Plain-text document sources

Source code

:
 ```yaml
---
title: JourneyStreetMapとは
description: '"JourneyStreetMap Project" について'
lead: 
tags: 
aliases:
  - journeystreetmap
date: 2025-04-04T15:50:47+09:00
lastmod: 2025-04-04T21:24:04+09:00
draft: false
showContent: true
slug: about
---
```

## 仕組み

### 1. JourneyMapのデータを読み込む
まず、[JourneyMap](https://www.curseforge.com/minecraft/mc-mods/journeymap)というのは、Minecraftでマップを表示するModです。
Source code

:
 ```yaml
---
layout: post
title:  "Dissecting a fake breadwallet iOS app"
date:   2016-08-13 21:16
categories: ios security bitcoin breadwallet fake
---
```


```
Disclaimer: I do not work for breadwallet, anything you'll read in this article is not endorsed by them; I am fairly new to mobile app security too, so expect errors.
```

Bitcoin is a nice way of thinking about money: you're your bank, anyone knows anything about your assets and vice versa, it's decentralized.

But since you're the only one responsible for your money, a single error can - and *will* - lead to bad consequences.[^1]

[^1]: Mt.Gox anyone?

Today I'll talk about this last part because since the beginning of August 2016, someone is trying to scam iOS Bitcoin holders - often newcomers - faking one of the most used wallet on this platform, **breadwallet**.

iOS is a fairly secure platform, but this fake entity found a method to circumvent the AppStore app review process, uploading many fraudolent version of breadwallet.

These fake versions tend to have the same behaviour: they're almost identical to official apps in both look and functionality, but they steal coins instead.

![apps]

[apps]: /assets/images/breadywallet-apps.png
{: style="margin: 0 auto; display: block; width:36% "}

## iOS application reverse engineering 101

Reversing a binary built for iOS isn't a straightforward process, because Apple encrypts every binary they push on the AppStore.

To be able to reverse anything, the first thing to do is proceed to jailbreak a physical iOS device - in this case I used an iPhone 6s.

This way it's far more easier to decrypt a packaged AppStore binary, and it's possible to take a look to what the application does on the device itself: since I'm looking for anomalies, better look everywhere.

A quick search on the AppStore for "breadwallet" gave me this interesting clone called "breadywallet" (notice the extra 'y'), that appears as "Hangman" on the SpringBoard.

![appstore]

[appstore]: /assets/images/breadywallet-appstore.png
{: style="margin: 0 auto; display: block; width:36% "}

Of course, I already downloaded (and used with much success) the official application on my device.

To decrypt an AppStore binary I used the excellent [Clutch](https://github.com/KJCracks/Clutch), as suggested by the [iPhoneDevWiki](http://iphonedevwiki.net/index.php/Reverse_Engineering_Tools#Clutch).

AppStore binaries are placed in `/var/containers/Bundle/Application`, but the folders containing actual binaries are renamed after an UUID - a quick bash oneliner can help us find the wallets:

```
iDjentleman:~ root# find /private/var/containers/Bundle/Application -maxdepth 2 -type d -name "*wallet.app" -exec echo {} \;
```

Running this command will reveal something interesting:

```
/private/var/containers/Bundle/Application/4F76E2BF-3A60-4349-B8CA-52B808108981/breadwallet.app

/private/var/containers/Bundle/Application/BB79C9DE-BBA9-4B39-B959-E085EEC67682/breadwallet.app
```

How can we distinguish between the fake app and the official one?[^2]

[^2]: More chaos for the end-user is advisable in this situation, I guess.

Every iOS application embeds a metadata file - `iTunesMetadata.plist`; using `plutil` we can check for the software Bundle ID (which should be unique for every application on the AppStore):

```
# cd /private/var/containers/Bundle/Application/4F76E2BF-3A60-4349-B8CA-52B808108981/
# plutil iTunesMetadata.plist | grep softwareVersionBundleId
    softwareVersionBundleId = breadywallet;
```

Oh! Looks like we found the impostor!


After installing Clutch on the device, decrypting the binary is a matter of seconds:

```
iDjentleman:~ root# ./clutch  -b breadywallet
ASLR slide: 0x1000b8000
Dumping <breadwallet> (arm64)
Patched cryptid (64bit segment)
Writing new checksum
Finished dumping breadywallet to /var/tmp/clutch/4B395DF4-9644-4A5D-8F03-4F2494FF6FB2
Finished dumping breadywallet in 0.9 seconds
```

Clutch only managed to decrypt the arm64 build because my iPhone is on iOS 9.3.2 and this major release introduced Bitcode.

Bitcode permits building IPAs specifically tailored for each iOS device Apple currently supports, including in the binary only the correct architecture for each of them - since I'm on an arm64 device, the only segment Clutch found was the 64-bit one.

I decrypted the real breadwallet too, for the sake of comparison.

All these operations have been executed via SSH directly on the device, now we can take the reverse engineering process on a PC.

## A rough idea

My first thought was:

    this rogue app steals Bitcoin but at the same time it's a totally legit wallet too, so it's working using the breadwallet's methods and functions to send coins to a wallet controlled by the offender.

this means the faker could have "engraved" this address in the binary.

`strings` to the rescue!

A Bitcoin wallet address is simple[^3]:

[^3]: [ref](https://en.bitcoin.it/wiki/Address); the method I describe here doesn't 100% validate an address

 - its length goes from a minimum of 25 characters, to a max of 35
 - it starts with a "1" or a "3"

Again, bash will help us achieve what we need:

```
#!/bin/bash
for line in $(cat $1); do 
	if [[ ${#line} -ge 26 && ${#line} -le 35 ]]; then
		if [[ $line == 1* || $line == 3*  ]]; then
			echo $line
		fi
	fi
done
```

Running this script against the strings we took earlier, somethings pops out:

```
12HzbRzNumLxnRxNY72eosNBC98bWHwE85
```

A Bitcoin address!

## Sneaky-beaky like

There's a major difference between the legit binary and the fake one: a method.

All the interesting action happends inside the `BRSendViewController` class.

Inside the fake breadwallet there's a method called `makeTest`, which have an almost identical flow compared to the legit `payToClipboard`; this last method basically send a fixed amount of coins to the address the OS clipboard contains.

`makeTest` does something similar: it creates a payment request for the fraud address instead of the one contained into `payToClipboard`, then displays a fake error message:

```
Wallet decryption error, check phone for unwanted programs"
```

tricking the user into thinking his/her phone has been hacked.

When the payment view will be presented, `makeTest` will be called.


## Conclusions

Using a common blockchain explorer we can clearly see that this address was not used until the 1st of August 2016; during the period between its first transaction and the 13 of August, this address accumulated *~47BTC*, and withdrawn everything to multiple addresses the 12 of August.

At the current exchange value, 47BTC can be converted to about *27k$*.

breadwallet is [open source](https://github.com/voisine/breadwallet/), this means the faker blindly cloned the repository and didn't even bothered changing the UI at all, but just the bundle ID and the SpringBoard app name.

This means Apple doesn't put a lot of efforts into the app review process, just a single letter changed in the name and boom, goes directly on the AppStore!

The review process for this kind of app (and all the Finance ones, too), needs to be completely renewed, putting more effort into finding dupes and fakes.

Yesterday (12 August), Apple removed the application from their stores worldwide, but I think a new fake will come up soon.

• Requirement: Every line above in which the word "money" occurs is to be copied.

• Solution for this exercise:
Bitcoin is a nice way of thinking about money: you're your bank, anyone knows anything about your assets and vice versa, it's decentralized.
But since you're the only one responsible for your money, a single error can - and *will* - lead to bad consequences.[^1]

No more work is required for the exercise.